*** Begin section ***

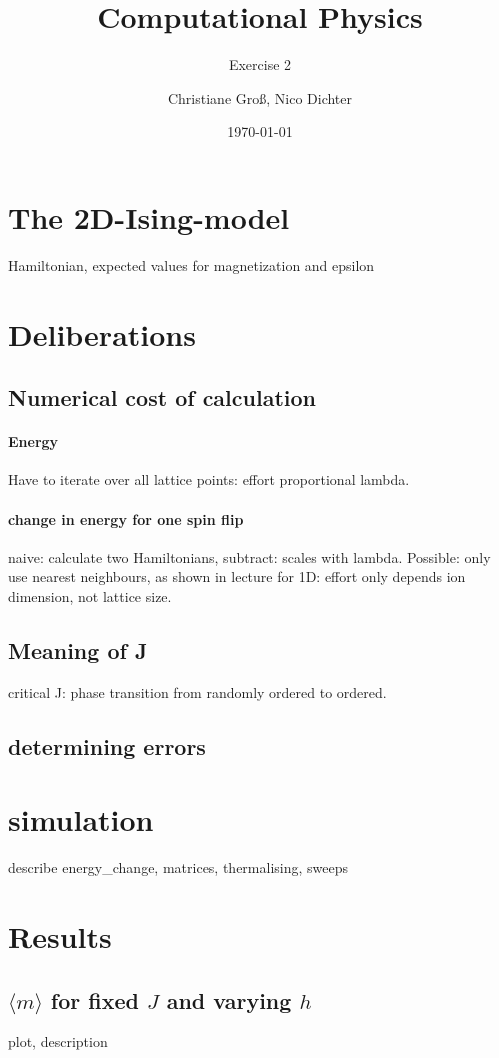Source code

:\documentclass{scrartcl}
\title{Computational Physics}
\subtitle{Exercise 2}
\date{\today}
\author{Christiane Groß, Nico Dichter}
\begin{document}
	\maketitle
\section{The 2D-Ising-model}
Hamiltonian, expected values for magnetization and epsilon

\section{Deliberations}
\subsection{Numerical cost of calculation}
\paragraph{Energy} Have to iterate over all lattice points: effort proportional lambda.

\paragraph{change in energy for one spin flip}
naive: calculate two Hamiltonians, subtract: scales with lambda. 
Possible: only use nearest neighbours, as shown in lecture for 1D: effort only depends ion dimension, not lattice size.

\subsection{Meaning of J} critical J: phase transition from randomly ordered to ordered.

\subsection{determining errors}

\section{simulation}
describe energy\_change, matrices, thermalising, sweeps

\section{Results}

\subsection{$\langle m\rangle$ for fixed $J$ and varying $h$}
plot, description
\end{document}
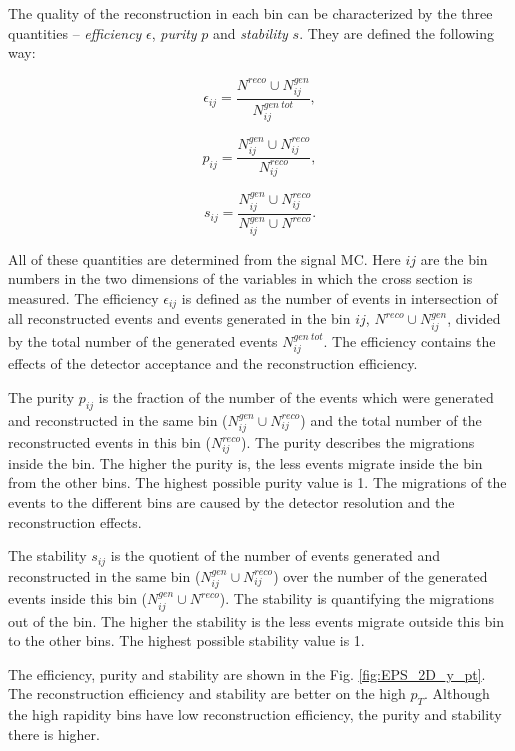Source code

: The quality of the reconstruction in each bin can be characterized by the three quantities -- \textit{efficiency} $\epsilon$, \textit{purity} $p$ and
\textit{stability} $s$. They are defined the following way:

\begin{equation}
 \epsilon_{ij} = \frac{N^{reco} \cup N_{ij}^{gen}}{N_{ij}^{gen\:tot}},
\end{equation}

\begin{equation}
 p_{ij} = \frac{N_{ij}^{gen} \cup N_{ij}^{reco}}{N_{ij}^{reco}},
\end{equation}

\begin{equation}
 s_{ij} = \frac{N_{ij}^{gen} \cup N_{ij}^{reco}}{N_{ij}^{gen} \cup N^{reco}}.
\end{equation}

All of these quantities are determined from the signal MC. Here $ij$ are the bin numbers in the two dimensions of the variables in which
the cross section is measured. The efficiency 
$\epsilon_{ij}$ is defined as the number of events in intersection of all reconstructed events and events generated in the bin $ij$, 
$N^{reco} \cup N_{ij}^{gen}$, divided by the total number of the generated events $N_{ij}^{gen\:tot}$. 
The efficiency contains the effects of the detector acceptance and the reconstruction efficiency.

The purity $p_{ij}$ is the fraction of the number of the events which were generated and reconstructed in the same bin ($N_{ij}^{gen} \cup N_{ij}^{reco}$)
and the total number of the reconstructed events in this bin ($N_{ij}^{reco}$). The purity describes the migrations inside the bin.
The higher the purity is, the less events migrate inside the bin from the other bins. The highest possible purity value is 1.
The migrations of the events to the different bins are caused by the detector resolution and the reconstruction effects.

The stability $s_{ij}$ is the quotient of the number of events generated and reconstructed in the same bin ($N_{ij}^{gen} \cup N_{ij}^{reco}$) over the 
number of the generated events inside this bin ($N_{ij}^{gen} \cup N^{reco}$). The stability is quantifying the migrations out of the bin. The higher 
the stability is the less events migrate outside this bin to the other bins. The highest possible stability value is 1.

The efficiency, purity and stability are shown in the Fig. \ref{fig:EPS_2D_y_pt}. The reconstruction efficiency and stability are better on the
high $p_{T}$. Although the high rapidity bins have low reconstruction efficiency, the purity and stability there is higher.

*** End section ***

> _Task goal_:
From the records above, state how many lines contain the word "effort", and leave out everything else.

> _Task response_:
2